▶ Task statement
Only the pictures are to be left out; please reproduce everything else in the data exactly.

▶ Task data
§ §
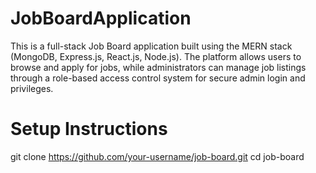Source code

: # JobBoardApplication
This is a full-stack Job Board application built using the MERN stack (MongoDB, Express.js, React.js, Node.js). The platform allows users to browse and apply for jobs, while administrators can manage job listings through a role-based access control system for secure admin login and privileges.

# Setup Instructions
git clone https://github.com/your-username/job-board.git
cd job-board


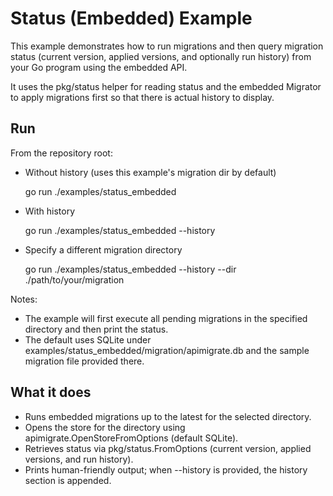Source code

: # Status (Embedded) Example

This example demonstrates how to run migrations and then query migration status (current version, applied versions, and optionally run history) from your Go program using the embedded API.

It uses the pkg/status helper for reading status and the embedded Migrator to apply migrations first so that there is actual history to display.

## Run

From the repository root:

- Without history (uses this example's migration dir by default)

  go run ./examples/status_embedded

- With history

  go run ./examples/status_embedded --history

- Specify a different migration directory

  go run ./examples/status_embedded --history --dir ./path/to/your/migration

Notes:
- The example will first execute all pending migrations in the specified directory and then print the status.
- The default uses SQLite under examples/status_embedded/migration/apimigrate.db and the sample migration file provided there.

## What it does
- Runs embedded migrations up to the latest for the selected directory.
- Opens the store for the directory using apimigrate.OpenStoreFromOptions (default SQLite).
- Retrieves status via pkg/status.FromOptions (current version, applied versions, and run history).
- Prints human-friendly output; when --history is provided, the history section is appended.
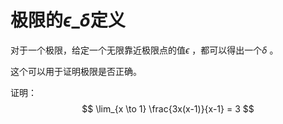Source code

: # 极限的$\epsilon$_$\delta$定义



对于一个极限，给定一个无限靠近极限点的值$\epsilon$ ，都可以得出一个$\delta$ 。

这个可以用于证明极限是否正确。



证明：
$$
\lim_{x \to 1} \frac{3x(x-1)}{x-1} = 3
$$


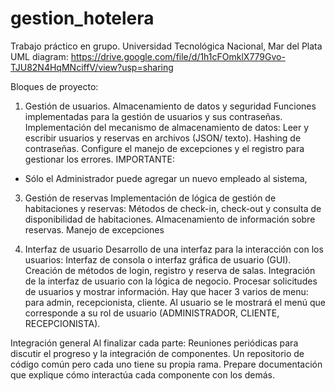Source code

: # gestion_hotelera
Trabajo práctico en grupo.  Universidad Tecnológica Nacional, Mar del Plata
UML diagram: https://drive.google.com/file/d/1h1cFOmklX779Gvo-TJU82N4HqMNciffV/view?usp=sharing

Bloques de proyecto:
1) Gestión de usuarios. Almacenamiento de datos y seguridad
Funciones implementadas para la gestión de usuarios y sus contraseñas.
Implementación del mecanismo de almacenamiento de datos:
Leer y escribir usuarios y reservas en archivos (JSON/ texto).
Hashing de contraseñas. Configure el manejo de excepciones y el registro para gestionar los errores.
IMPORTANTE:
- Sólo el Administrador puede agregar un nuevo empleado al sistema,

   
3) Gestión de reservas
Implementación de lógica de gestión de habitaciones y reservas:
Métodos de check-in, check-out y consulta de disponibilidad de habitaciones.
Almacenamiento de información sobre reservas.
Manejo de excepciones

5) Interfaz de usuario
Desarrollo de una interfaz para la interacción con los usuarios:
Interfaz de consola o interfaz gráfica de usuario (GUI).
Creación de métodos de login, registro y reserva de salas.
Integración de la interfaz de usuario con la lógica de negocio.
Procesar solicitudes de usuarios y mostrar información.
Hay que hacer 3 varios de menu: para admin, recepcionista, cliente. Al usuario se le mostrará el menú que corresponde a su rol de usuario (ADMINISTRADOR, CLIENTE, RECEPCIONISTA). 

Integración general
Al finalizar cada parte:
Reuniones periódicas para discutir el progreso y la integración de componentes.
Un repositorio de código común pero cada uno tiene su propia rama.
Prepare documentación que explique cómo interactúa cada componente con los demás.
§ §
▶ Solution
Source code

: # JobBoardApplication
This is a full-stack Job Board application built using the MERN stack (MongoDB, Express.js, React.js, Node.js). The platform allows users to browse and apply for jobs, while administrators can manage job listings through a role-based access control system for secure admin login and privileges.

# Setup Instructions
git clone https://github.com/your-username/job-board.git
cd job-board


Source code

: # Status (Embedded) Example

This example demonstrates how to run migrations and then query migration status (current version, applied versions, and optionally run history) from your Go program using the embedded API.

It uses the pkg/status helper for reading status and the embedded Migrator to apply migrations first so that there is actual history to display.

## Run

From the repository root:

- Without history (uses this example's migration dir by default)

  go run ./examples/status_embedded

- With history

  go run ./examples/status_embedded --history

- Specify a different migration directory

  go run ./examples/status_embedded --history --dir ./path/to/your/migration

Notes:
- The example will first execute all pending migrations in the specified directory and then print the status.
- The default uses SQLite under examples/status_embedded/migration/apimigrate.db and the sample migration file provided there.

## What it does
- Runs embedded migrations up to the latest for the selected directory.
- Opens the store for the directory using apimigrate.OpenStoreFromOptions (default SQLite).
- Retrieves status via pkg/status.FromOptions (current version, applied versions, and run history).
- Prints human-friendly output; when --history is provided, the history section is appended.
Source code

: # 极限的$\epsilon$_$\delta$定义



对于一个极限，给定一个无限靠近极限点的值$\epsilon$ ，都可以得出一个$\delta$ 。

这个可以用于证明极限是否正确。



证明：
$$
\lim_{x \to 1} \frac{3x(x-1)}{x-1} = 3
$$


Source code

: # gestion_hotelera
Trabajo práctico en grupo.  Universidad Tecnológica Nacional, Mar del Plata
UML diagram: https://drive.google.com/file/d/1h1cFOmklX779Gvo-TJU82N4HqMNciffV/view?usp=sharing

Bloques de proyecto:
1) Gestión de usuarios. Almacenamiento de datos y seguridad
Funciones implementadas para la gestión de usuarios y sus contraseñas.
Implementación del mecanismo de almacenamiento de datos:
Leer y escribir usuarios y reservas en archivos (JSON/ texto).
Hashing de contraseñas. Configure el manejo de excepciones y el registro para gestionar los errores.
IMPORTANTE:
- Sólo el Administrador puede agregar un nuevo empleado al sistema,

   
3) Gestión de reservas
Implementación de lógica de gestión de habitaciones y reservas:
Métodos de check-in, check-out y consulta de disponibilidad de habitaciones.
Almacenamiento de información sobre reservas.
Manejo de excepciones

5) Interfaz de usuario
Desarrollo de una interfaz para la interacción con los usuarios:
Interfaz de consola o interfaz gráfica de usuario (GUI).
Creación de métodos de login, registro y reserva de salas.
Integración de la interfaz de usuario con la lógica de negocio.
Procesar solicitudes de usuarios y mostrar información.
Hay que hacer 3 varios de menu: para admin, recepcionista, cliente. Al usuario se le mostrará el menú que corresponde a su rol de usuario (ADMINISTRADOR, CLIENTE, RECEPCIONISTA). 

Integración general
Al finalizar cada parte:
Reuniones periódicas para discutir el progreso y la integración de componentes.
Un repositorio de código común pero cada uno tiene su propia rama.
Prepare documentación que explique cómo interactúa cada componente con los demás.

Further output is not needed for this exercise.